Imagine a world where computers have a real understanding of what they see — they can recognize faces, interpret gestures, and even predict your next move. For David Forsyth, a computer science professor from The Grainger College of Engineering Siebel School of Computing and Data Science at the University of Illinois Urbana-Champaign, that world is not science fiction, it is simply the future.

Professor Forsyth has been named the recipient of the 2025 PAMI Distinguished Researcher Award from IEEE TCPAMI. Forsyth, the Fulton Watson Copp Chair in Computer Science, has been working with the foundation on and off since its inception and was awarded the 2024 PAMI Mark Everingham Prize for service, making him the first person to receive both the Mark Everingham and a distinguished researcher award. 

“I’m unusual now in modern computer vision in that I’ve done things in all sorts of different areas of vision. I don’t really specialize, I kind of roam around and do things,” said Forsyth. “In the very early days, I was the guy who started the whole thing about describing images with words. It was cruder than it is now by a long, long way, but that’s where we started it.”

Recently, Forsyth has been studying the ways we can exploit and understand image generators. “There are a bunch of models out there that will make images out of nothing,” said Forsyth. “You can persuade them to tell you things about the images that they’re generating that are actually very hard to get other ways, you can make them change the lighting in the image, for example, which is kind of cool.”

Forsyth has also devoted his time to finding flaws in existing imaging programs. He explained the generators can be “fantastically stupid” when it comes to simple geometry. “We have more recent work that suggests that that’s in some way kind of profoundly woven into the fabric of the generator. We don’t know how or why.”

For Forsyth, the appeal of computer vision goes beyond technical innovation — it taps into the philosophical question of intelligence. “I think vision is much more interesting than anything else,” Forsyth explains. “There’s a philosophical case that can be made here as well.” 

Vision is a gateway into understanding how the mind interprets and interacts with the world. It’s probably more trouble than anyone needs,” but it’s the complexities that fuel curiosity. I regularly annoy my colleagues by just saying vision is more interesting than anything else. Why would you bother doing anything else?

—David Forsyth

David Forsyth

Photo Credit: Leo Luo

David Forsyth

After decades of research and progress, computer vision remains a field defined by curiosity. “The reserves of ignorance are huge,” Forsyth notes, not as discouragement but as an invitation for students and researchers to take these opportunities and learn from them. “There’s so much we don’t know, but we should find out and fix them.”

With so many minds working in the field, true exploration demands vision in every sense of the word. “You have to stick out; you cannot stick out by doing what everybody else is doing,” Forsyth said.
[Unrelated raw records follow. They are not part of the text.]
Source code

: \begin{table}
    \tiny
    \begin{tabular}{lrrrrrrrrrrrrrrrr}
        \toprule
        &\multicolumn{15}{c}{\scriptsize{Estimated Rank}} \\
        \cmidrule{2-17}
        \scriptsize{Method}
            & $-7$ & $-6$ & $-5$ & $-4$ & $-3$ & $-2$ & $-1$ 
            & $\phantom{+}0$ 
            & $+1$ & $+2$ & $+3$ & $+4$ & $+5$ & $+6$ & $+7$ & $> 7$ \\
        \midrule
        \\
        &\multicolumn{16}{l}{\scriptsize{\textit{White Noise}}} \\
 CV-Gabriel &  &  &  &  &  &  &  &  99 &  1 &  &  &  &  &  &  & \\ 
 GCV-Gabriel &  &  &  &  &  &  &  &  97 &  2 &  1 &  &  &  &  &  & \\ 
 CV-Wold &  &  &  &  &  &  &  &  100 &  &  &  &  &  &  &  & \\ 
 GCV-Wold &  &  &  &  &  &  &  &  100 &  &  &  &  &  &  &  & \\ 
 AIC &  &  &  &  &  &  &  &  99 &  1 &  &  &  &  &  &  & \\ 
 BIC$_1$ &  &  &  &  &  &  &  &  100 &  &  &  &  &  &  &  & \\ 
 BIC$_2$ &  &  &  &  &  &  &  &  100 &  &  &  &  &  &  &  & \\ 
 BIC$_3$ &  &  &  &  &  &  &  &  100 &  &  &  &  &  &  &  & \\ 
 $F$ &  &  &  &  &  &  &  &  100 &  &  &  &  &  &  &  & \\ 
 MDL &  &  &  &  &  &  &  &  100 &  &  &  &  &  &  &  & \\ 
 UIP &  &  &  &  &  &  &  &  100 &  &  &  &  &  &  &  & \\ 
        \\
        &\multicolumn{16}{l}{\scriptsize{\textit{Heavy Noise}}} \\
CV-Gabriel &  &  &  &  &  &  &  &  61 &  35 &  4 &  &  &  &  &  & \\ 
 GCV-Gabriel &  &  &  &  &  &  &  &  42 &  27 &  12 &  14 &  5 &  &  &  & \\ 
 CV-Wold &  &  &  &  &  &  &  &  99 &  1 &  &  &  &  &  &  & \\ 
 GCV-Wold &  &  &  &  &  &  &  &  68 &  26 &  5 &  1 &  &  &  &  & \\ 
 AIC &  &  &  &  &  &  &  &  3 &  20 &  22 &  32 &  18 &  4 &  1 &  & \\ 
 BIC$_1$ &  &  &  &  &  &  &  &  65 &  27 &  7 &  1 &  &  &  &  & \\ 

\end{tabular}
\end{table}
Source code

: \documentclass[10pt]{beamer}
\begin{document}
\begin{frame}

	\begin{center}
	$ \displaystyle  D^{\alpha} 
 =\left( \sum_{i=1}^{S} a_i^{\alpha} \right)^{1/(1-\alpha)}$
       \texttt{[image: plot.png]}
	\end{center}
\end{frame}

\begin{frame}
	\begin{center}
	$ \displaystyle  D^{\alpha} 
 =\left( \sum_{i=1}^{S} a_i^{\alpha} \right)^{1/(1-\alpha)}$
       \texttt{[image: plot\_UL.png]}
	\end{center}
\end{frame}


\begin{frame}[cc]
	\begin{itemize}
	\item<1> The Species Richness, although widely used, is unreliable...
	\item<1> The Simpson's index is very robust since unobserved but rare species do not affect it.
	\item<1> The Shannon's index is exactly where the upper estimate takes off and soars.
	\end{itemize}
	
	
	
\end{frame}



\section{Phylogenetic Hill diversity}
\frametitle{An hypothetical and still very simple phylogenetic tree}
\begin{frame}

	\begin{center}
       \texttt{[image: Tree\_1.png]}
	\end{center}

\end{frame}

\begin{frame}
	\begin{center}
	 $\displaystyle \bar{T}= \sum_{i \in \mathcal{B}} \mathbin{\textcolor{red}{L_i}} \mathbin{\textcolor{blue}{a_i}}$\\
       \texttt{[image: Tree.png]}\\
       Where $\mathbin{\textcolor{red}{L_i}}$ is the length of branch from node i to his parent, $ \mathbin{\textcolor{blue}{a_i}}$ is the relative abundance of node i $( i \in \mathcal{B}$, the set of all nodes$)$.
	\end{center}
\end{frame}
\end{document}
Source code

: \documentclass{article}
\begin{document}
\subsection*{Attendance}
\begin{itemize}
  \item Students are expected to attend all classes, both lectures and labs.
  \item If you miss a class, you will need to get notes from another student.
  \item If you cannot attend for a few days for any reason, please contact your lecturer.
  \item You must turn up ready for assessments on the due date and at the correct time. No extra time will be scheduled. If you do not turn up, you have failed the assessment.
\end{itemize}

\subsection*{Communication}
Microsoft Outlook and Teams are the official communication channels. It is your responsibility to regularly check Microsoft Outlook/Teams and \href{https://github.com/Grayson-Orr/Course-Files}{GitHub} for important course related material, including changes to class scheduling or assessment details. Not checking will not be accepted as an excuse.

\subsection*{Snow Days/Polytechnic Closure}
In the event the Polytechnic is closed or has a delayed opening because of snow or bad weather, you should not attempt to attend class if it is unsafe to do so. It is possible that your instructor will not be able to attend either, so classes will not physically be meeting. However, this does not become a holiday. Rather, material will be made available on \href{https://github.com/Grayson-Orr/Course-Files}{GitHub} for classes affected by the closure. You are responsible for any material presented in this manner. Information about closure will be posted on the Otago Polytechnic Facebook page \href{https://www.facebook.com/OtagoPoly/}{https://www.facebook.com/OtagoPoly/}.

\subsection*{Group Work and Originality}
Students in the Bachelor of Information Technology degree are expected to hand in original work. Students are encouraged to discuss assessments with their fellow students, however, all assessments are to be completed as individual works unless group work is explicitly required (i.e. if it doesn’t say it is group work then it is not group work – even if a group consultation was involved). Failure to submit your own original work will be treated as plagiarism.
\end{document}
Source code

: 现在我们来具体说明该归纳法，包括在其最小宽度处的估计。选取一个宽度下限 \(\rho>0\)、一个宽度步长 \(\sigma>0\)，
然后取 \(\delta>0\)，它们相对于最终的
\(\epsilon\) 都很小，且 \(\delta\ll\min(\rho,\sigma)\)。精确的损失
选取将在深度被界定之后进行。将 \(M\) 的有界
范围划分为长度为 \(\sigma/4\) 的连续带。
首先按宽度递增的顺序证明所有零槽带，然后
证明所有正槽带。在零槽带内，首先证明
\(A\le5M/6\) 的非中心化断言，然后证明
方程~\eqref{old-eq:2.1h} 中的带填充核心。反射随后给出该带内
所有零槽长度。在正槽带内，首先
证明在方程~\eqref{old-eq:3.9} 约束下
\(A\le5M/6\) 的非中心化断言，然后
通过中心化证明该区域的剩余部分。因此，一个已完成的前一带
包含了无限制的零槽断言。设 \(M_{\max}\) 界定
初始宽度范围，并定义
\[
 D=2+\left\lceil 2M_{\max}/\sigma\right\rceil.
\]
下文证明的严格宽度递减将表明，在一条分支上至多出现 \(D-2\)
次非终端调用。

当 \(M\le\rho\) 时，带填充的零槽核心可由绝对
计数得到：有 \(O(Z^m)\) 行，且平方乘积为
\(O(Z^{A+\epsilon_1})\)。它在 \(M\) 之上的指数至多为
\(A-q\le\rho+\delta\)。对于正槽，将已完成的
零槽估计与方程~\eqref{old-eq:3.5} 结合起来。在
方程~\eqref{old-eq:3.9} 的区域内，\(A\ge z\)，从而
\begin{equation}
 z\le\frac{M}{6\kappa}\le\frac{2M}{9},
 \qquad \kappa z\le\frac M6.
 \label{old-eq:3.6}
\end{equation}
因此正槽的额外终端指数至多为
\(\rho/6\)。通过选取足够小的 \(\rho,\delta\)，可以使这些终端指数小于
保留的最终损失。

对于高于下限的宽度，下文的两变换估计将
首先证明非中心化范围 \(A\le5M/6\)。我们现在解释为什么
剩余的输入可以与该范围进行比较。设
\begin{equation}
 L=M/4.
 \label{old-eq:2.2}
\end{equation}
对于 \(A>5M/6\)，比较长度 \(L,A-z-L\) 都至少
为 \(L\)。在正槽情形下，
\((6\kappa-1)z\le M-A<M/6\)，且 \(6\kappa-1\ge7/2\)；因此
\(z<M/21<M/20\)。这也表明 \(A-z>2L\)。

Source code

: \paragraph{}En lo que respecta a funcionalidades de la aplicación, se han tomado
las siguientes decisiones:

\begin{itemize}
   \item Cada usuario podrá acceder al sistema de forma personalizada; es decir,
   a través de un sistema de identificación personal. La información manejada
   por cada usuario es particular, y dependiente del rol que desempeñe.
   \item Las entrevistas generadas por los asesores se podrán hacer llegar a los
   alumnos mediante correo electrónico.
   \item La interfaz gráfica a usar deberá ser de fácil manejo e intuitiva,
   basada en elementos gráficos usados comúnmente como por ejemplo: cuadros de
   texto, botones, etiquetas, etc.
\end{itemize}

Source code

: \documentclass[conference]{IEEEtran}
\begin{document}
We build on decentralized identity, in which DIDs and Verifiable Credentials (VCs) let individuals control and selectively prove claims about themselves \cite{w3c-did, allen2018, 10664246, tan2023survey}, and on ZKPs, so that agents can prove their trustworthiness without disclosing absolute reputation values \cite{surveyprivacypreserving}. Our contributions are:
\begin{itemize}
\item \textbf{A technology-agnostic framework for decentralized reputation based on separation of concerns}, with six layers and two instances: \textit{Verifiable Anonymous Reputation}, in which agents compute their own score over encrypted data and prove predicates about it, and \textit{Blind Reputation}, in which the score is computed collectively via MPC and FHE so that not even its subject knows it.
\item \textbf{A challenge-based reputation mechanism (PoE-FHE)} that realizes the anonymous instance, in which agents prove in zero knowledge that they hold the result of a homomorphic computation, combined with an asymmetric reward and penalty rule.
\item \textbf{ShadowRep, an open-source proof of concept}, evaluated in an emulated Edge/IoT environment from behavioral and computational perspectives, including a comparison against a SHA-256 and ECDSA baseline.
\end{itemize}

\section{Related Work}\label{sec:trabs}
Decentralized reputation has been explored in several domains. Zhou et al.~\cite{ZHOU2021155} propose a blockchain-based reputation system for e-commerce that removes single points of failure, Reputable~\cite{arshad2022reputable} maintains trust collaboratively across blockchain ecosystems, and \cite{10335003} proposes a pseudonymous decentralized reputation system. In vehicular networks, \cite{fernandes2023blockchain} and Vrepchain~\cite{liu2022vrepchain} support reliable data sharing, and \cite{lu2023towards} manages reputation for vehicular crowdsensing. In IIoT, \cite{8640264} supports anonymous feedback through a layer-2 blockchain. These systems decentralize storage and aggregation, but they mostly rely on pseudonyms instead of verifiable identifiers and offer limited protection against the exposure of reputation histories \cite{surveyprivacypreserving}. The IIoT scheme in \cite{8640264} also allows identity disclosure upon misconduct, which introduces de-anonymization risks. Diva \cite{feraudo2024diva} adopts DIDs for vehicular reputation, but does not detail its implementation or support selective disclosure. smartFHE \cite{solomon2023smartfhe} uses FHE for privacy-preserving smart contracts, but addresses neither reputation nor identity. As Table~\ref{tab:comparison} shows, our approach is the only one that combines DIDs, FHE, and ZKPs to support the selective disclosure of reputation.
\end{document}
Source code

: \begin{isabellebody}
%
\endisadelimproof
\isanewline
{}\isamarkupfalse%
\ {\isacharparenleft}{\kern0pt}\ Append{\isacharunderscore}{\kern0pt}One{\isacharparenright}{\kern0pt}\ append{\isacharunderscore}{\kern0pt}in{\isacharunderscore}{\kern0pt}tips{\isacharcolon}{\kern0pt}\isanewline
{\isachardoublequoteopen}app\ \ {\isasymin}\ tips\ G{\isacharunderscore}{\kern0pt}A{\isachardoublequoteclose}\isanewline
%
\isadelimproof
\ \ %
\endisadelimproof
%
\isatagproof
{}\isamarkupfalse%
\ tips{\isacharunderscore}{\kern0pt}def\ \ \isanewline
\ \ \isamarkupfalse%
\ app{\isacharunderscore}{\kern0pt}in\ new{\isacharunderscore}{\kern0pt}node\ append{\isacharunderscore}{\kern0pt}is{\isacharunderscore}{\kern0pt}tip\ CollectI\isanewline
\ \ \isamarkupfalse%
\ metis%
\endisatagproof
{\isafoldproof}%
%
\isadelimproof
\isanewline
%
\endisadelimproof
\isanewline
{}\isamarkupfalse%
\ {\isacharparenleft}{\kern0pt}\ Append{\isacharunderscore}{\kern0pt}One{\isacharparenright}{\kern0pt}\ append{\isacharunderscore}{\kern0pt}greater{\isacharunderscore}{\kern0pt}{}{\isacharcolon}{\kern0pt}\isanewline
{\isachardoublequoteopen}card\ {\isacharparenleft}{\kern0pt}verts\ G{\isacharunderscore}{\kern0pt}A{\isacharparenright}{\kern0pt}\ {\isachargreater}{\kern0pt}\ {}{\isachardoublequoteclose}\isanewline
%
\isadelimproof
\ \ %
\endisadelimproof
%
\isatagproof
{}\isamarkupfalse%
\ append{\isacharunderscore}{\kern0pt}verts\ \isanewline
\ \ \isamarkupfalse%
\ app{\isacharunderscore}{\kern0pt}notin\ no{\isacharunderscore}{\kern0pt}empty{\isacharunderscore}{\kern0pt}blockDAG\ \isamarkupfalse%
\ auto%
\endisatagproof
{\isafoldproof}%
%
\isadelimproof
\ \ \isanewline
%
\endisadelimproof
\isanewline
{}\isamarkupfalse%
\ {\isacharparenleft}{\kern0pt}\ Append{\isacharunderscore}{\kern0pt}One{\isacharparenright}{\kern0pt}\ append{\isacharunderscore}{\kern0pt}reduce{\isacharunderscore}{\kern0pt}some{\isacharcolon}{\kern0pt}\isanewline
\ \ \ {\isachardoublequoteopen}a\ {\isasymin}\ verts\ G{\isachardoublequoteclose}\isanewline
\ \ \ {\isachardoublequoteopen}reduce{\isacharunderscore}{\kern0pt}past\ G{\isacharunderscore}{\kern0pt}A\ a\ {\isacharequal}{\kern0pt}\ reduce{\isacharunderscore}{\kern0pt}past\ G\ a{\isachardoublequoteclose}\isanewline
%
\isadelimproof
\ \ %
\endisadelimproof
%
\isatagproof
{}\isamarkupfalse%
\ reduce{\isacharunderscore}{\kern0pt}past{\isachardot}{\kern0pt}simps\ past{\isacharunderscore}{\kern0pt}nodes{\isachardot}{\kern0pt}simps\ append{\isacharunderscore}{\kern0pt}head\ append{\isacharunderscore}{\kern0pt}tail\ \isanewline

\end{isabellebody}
Whether this means finding an unconventional angle or embracing ideas others have overlooked, it’s not easy. The base of knowledge is vast and quickly evolving. As Forsyth puts it, “Annoyingly, the stuff you have to learn keeps changing.”

It’s relentless curiosity that makes this field so appealing to Forsyth. By testing the boundaries of what machines can see and what humans can understand about seeing, Professor Forsyth is one of many computer scientists helping to shape the future of computer vision.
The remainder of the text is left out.